Não falta clareza à orientação de Trump. O documento menciona como prioridades as de que o país deve colocar a soberania nacional à frente da política de comércio, aplicar estritamente as leis americanas sobre comércio, usar todas as formas possíveis para "encorajar" outros países a abrir seus mercados a exportações americanas, prover defesa de propriedade intelectual e, por último, negociar novos e melhores acordos comerciais.
Na cartilha mercantilista de Trump, o superávit comercial é a prova de vigor de uma política que aumenta o emprego doméstico, promove o crescimento, fortalece a indústria local e expande as exportações.
A OMC nasceu em 1995 e tudo parecia ir bem até 2000, quando a China nela ingressou. A política comercial global, pelo documento, pode então ser dividida em dois períodos, AC e DC - antes e depois da China. Depois da China "o crescimento se tornou mais lento, o aumento dos empregos mais fraco em geral e houve perda líquida dos postos no setor industrial nos EUA".
O time de Trump reconhece que muitos fatores contribuiram para isso, como a crise de 2008 e o impacto da automação, mas que os dados do comércio exterior são mesmo assim "chocantes". O déficit de manufaturados americano dobrou a partir de 2000 e o de mercadorias e serviços com a China quadruplicou. Houve perda de 5 milhões de vagas na indústria do país. No período AC, de 1984 a 2000, a produção industrial aumentou 71%; no DC, só 9%. E, em estranha dedução, a renda média familiar americana ficou estagnada por 16 anos.
Para a equipe de Trump, o multilateralismo, que tem na OMC seu espírito corporificado, engloba "ampla parcela" da economia global que não joga pelas regras de mercado, cria subsídios distorcivos, rouba propriedade intelectual, manipula o câmbio, viola leis trabalhistas etc. Esses países, além disso, não usam regras transparentes e não são instados pela OMC a mudar seu comportamento, o que leva à "perda de confiança no sistema". O documento resume uma de suas preocupações vitais: "O atual sistema de comércio global foi ótimo para a China, mas não gerou os mesmos resultados para os EUA".

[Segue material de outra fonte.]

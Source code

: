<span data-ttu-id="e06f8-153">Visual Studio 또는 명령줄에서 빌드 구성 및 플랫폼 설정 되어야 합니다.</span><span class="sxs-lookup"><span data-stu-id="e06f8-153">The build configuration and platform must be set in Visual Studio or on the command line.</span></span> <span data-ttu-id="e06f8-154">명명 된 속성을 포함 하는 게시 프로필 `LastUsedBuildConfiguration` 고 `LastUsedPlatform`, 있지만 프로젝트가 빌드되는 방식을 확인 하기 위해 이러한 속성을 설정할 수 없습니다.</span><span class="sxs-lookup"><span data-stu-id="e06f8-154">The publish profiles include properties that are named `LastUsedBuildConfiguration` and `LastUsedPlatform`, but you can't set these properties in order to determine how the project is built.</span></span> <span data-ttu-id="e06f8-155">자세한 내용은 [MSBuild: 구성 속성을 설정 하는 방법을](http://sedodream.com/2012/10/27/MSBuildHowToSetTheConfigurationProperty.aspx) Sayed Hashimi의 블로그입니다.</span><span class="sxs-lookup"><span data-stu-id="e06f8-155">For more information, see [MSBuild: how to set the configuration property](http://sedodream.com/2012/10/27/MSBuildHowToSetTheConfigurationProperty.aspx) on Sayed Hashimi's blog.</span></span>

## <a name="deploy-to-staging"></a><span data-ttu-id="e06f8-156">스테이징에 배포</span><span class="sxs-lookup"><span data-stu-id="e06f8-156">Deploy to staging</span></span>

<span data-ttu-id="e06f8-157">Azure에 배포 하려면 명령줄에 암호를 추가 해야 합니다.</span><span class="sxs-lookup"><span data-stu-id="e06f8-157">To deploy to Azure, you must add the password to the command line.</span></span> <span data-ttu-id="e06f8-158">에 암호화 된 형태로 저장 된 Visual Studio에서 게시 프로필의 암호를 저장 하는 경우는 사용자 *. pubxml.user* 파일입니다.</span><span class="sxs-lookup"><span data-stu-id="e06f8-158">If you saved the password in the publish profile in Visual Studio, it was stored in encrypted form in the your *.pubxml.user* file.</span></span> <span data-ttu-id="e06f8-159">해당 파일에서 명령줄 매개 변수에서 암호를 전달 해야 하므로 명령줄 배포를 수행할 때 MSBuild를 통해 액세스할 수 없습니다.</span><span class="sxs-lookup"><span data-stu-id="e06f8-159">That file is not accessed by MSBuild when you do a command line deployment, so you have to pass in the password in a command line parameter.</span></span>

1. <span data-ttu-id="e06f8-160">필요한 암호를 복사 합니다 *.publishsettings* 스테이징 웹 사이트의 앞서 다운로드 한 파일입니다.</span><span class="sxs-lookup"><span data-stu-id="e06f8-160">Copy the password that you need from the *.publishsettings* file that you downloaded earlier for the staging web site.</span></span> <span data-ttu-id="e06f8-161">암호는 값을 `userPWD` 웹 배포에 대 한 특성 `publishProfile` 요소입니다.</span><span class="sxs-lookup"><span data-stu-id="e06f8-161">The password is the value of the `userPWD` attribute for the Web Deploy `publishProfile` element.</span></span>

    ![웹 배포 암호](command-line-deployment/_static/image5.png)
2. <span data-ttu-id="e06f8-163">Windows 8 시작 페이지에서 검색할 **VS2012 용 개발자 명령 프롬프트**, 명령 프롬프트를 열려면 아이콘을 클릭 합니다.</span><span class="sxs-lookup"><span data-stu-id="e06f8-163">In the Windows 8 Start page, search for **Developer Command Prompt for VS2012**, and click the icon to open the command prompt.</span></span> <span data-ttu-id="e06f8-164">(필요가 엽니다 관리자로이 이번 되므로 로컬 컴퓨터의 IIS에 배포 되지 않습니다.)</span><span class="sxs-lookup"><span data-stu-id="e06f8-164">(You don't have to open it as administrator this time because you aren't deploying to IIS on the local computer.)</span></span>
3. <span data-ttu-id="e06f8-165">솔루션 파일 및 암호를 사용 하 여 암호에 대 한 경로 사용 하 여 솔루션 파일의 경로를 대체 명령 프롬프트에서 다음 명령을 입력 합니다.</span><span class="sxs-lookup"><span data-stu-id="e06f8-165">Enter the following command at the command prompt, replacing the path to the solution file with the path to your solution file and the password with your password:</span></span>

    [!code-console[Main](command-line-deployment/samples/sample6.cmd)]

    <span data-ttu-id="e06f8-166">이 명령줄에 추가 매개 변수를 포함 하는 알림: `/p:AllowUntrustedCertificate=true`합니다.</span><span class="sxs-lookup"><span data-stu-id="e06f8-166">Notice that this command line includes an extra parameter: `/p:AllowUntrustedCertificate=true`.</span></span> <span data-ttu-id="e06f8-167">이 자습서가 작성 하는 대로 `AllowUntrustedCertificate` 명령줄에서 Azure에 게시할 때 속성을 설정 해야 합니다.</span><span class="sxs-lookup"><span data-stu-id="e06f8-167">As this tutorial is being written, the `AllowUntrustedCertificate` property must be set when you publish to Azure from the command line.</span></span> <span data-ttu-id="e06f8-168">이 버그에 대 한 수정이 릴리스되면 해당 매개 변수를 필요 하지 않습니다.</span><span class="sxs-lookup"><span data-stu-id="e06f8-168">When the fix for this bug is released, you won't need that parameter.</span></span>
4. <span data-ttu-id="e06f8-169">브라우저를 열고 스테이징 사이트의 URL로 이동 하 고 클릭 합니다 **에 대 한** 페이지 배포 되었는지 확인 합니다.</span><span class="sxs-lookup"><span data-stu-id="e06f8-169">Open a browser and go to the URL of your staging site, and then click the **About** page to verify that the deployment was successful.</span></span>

O multilateralismo também não estaria funcionando nos próprios acordos feitos pelos EUA, como o Nafta (com o Canadá e México), com a Coreia do Sul e não daria certo na natimorta Parceria Trans-Pacífico. Trump prefere o acordo bilateral, onde o poder da maior economia do mundo pode obter resultados mais vantajosos para si.

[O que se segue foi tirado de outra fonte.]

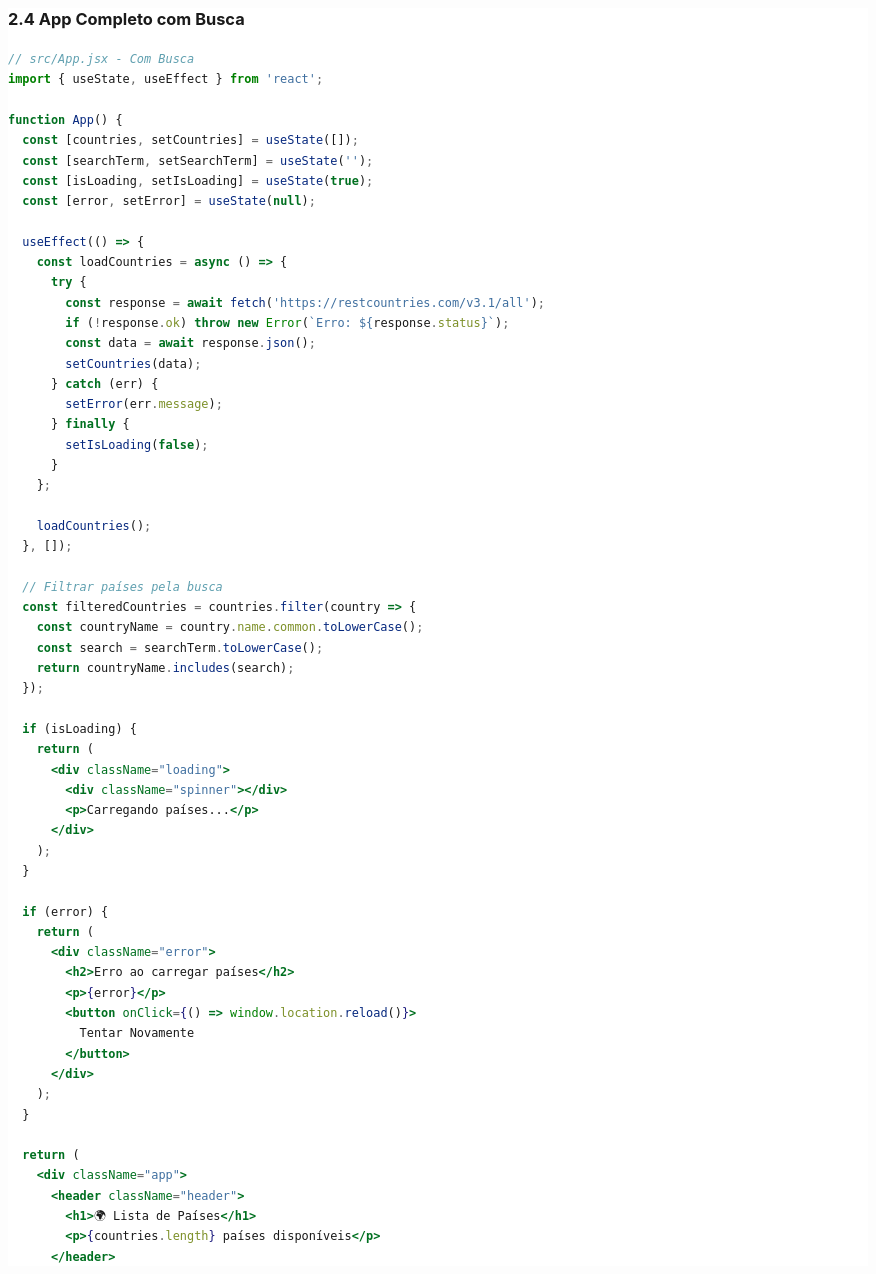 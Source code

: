 ### 2.4 App Completo com Busca

```jsx
// src/App.jsx - Com Busca
import { useState, useEffect } from 'react';

function App() {
  const [countries, setCountries] = useState([]);
  const [searchTerm, setSearchTerm] = useState('');
  const [isLoading, setIsLoading] = useState(true);
  const [error, setError] = useState(null);

  useEffect(() => {
    const loadCountries = async () => {
      try {
        const response = await fetch('https://restcountries.com/v3.1/all');
        if (!response.ok) throw new Error(`Erro: ${response.status}`);
        const data = await response.json();
        setCountries(data);
      } catch (err) {
        setError(err.message);
      } finally {
        setIsLoading(false);
      }
    };

    loadCountries();
  }, []);

  // Filtrar países pela busca
  const filteredCountries = countries.filter(country => {
    const countryName = country.name.common.toLowerCase();
    const search = searchTerm.toLowerCase();
    return countryName.includes(search);
  });

  if (isLoading) {
    return (
      <div className="loading">
        <div className="spinner"></div>
        <p>Carregando países...</p>
      </div>
    );
  }

  if (error) {
    return (
      <div className="error">
        <h2>Erro ao carregar países</h2>
        <p>{error}</p>
        <button onClick={() => window.location.reload()}>
          Tentar Novamente
        </button>
      </div>
    );
  }

  return (
    <div className="app">
      <header className="header">
        <h1>🌍 Lista de Países</h1>
        <p>{countries.length} países disponíveis</p>
      </header>
```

Ao pôr a segurança nacional como norte da política comercial, o governo Trump, além de colocar uma falsa questão, deixa claro que quer seguir seus próprios interesses e conveniências em eventuais disputas, tornando a OMC e suas regras uma dispendiosa inutilidade. É difícil discernir o que pode resultar da exótica teoria de que os EUA são uma vítima inocente do comércio internacional, quando seus setores mais dinâmicos e que sustentam o país como líder na economia mundial foram os que mais se beneficiaram com a globalização.
A política comercial é uma peça do arsenal de Trump, que se completa com taxação de importações, vantagens tributárias para trazer de volta indústrias e restrição à oferta de mão de obra, com freio na imigração. Tudo isso seguido à risca, a economia americana voltaria à primeira metade do século XIX - um mundo que não existe mais. Essa fantasia retrógrada se apoia politicamente na demagogia, com a promessa de que o isolacionismo reverterá a distribuição de renda a favor da classe média. Esse é um modelo de estagnação econômica, de preços mais altos no plano doméstico, e de guerra comercial no externo. É para onde Trump tentará levar os Estados Unidos.